The tasting yesterday was an exercise in viewing all the different shades of salmon. Provencal roses are known for their very light color created by direct pressing of the grapes and harvesting at night so the grapes have cooled down a bit so as not to over extract. The wines above, part of the Maitres Vignerons de Saint Tropez and distributed by the Original Wine Company ( whose tagline is “great wines from great places, ahum, yes, I totally would agree in this case), are all part of the Cote de Provence AOC which is the main AOC of Provence. Roses must contain at least 2 of the following grapes, grenache, mouvedre, cinsault, tibouren and syrah with cabernet sauvignon and carignan as blending partners. Most of the roses I tasted were made mainly with Grenache and Cinsault though the percentage varied depending on the producer.

There were so many wines to love and so many ideas for places to visit at this event. Most of the producers were growing their grapes sustainably and some organically and many had great stories. For example, Chateau Carpe Diem that boast vines that have been around since the romans is owned and run by a husband and wife, who left their corporate jobs, in search of a better quality of life to raise a family.


He actually was pouring several roses, as well as a white and a red wine. The 2 roses had very distinct personalities. They both had grenache and cinsault but the Castille was made from 40 year old vines and had much more body and minerality yet still that beautiful salmon color. But he ,also, was pouring Major , which is a cabernet sauvignon, syrah and grenache blend. It was interesting because it was fruit forward as you would expect grapes grown in a sunny place to be but it wasn’t overly oaked, and the fruit showed some restraint, so it seemed like a great, food, friendly wine, yes to be drunk today, hence carpe diem.


As I learned from a French friend, any french town with a “gnac” ending meant it had a Roman heritage. This is a picture of Cotignac, in the interior of Provence and near Chateau Carpe Diem. I am thinking “carpe diem” to get myself to Provence and see these gorgeous old towns.

Finally, many of the producers, like Chateau Berne, had hotels on their property for tourists to stay.


The Chateau is owned and operated by a Texas family that had summered in the area and decided to acquire some roots finally in Provence.

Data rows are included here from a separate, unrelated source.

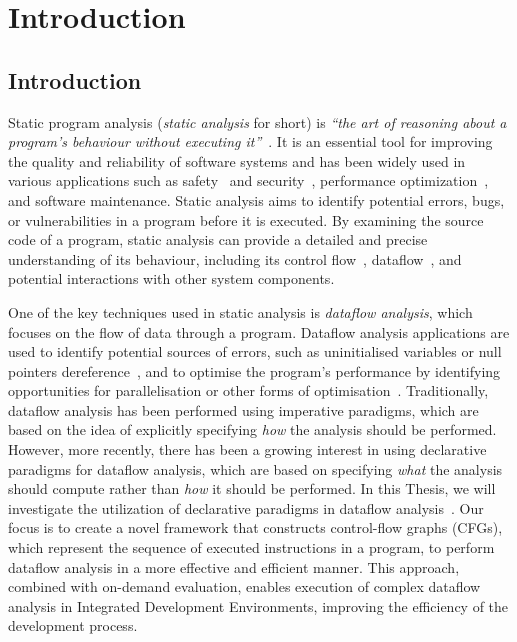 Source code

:\chapter{Introduction}
\section{Introduction}

Static program analysis (\emph{static analysis} for short) is 
\emph{``the art of reasoning about a program's behaviour without executing it''}~\cite{spa}.
It is an essential tool for improving the quality and reliability of software
systems and has been widely used in various applications such
as safety~\cite{cousot2005astree,Blanchet2002} and security~\cite{piskachev2021secucheck,flowDroid,ayewah2008using,dura2021javadl,fink2012wala},
performance optimization~\cite{aho2007compilers,appel2004modern}, and software maintenance.
Static analysis aims to identify potential errors, bugs, or vulnerabilities
in a program before it is executed.
By examining the source code of a program, static 
analysis can provide a detailed and precise understanding of its behaviour, including
its control flow~\cite{allen1970control}, dataflow~\cite{kam1977monotone}, 
and potential interactions with other system components.



One of the key techniques used in static analysis is \emph{dataflow analysis},
which focuses on the flow of data through a program. Dataflow analysis applications are used to identify
potential sources of errors, such as uninitialised variables or null pointers dereference~\cite{riouak2021precise,10.1016/j.scico.2012.02.002}, 
and to optimise the program's performance by identifying opportunities for 
parallelisation or other forms of optimisation~\cite{aho2007compilers}.
Traditionally, dataflow analysis has been performed using imperative paradigms, 
which are based on the idea of explicitly specifying \emph{how} the analysis should be 
performed. 
However, more recently, there has been a growing interest in using 
declarative paradigms for dataflow analysis, which are based on specifying \emph{what}
the analysis should compute rather than \emph{how} it should be performed.
In this Thesis, we will investigate the utilization of declarative paradigms in 
dataflow analysis~\cite{smits2020flowspec,madsen2016programming}. Our focus is to 
create a novel framework that constructs control-flow graphs (CFGs), which represent the 
sequence of executed instructions in a program, to perform dataflow analysis in a 
more effective and efficient manner. This approach, combined with on-demand evaluation, 
enables execution of complex dataflow analysis in Integrated Development Environments,
improving the efficiency of the development process.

Their daughter Stefani was pouring the wine yesterday called Impatience (are you getting the theme here? ) and it too had an absolutely beautiful pale pink color and a very gorgeous bottle.

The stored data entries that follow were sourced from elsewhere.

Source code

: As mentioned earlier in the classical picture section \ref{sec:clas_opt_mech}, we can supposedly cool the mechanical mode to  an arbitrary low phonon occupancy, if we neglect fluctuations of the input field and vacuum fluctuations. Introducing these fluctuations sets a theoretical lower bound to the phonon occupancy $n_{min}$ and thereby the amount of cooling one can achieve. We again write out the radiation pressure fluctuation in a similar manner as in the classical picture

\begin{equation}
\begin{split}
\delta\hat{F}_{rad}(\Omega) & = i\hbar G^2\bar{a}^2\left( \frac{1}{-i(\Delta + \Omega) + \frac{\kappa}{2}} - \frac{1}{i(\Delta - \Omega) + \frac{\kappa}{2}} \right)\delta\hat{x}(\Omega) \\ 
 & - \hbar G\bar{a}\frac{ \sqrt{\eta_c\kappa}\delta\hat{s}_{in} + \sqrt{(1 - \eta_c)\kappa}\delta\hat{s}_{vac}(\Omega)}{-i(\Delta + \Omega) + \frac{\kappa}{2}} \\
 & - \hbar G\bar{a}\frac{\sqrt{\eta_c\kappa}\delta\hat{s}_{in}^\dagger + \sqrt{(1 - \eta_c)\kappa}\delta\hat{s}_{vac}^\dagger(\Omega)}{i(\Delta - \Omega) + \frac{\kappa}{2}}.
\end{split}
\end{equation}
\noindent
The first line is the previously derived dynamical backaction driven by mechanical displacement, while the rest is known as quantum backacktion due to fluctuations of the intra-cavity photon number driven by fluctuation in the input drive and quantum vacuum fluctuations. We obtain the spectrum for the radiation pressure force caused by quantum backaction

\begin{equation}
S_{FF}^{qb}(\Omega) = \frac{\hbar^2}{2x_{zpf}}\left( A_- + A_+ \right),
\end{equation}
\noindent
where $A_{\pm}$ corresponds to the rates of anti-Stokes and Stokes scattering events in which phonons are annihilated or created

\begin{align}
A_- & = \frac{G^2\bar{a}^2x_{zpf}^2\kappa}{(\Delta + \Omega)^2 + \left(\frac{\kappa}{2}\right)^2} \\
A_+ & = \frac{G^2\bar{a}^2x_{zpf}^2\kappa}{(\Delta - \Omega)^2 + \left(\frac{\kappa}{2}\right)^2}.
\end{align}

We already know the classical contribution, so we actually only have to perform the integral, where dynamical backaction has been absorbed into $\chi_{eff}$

Yet again, the blend is grenache and cinsault with aromas of freesia and watermelon. I tasted many more beautiful, aromatic roses from the celebrity Chateau d’Esclans Whispering Angel, to Wilson Daniels, Tenzing  Chateau Gassier.

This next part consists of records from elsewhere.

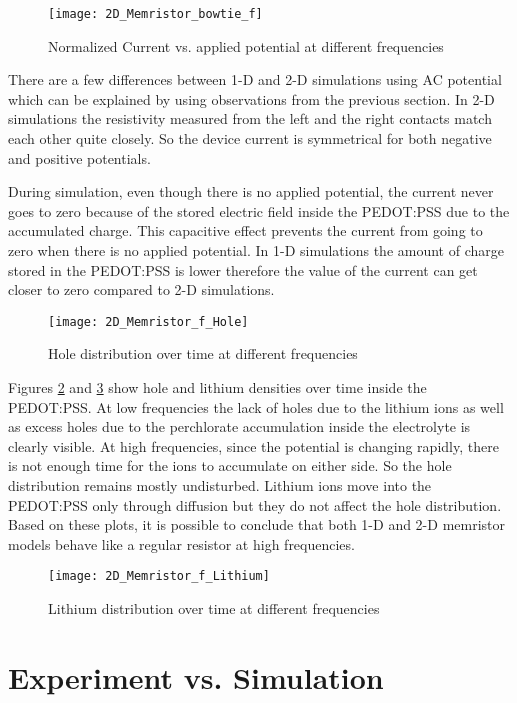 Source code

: \begin{doublespace}
\begin{figure}[!htp]
\centering
\texttt{[image: 2D\_Memristor\_bowtie\_f]}
\caption{Normalized Current vs. applied potential at different frequencies} 
\label{1dIV}
\end{figure}

There are a few differences between 1-D and 2-D simulations using AC potential which can be explained by using observations from the previous section. In 2-D simulations the resistivity measured from the left and the right contacts match each other quite closely. So the device current is symmetrical for both negative and positive potentials. 

During simulation, even though there is no applied potential, the current never goes to zero because of the stored electric field inside the PEDOT:PSS due to the accumulated charge. This capacitive effect prevents the current from going to zero when there is no applied potential. In 1-D simulations the amount of charge stored in the PEDOT:PSS is lower therefore the value of the current can get closer to zero compared to 2-D simulations.  

\begin{figure}[!htp]
\centering
\texttt{[image: 2D\_Memristor\_f\_Hole]}
\caption{Hole distribution over time at different frequencies} 
\label{fhole}
\end{figure}

Figures \ref{fhole} and \ref{flit} show hole and lithium densities over time inside the PEDOT:PSS. At low frequencies the lack of holes due to the lithium ions as well as excess holes due to the perchlorate accumulation inside the electrolyte is clearly visible. At high frequencies, since the potential is changing rapidly, there is not enough time for the ions to accumulate on either side. So the hole distribution remains mostly undisturbed. Lithium ions move into the PEDOT:PSS only through diffusion but they do not affect the hole distribution. Based on these plots, it is possible to conclude that both 1-D and 2-D memristor models behave like a regular resistor at high frequencies. 


\begin{figure}[!htp]
\centering
\texttt{[image: 2D\_Memristor\_f\_Lithium]}
\caption{Lithium distribution over time at different frequencies} 
\label{flit}
\end{figure}


\clearpage
\section{Experiment vs. Simulation}


\end{doublespace}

There were gorgeous wines seeking importers in Illinois like Coteaux d’Aix-en-Provence AOC , Chateau Du Seuil and Domaine Tour Campanets. The wines of the day were as varied as the terroir but they all had that light, bright, ethereal quality that I associate with Provence roses in particular. As one wine maker noted, depending on the year they will have more grenache or more cinsault and the other grapes become a spice cabinet for each producers style and the terroir of their vineyard. I will say, having thoughts of the beautiful and varying landscape of Provence made this cold Chicago winter day a lot better.   I certainly am not going to categorize rose as a “summer” wine anymore. Rose is for all the day, that is certain!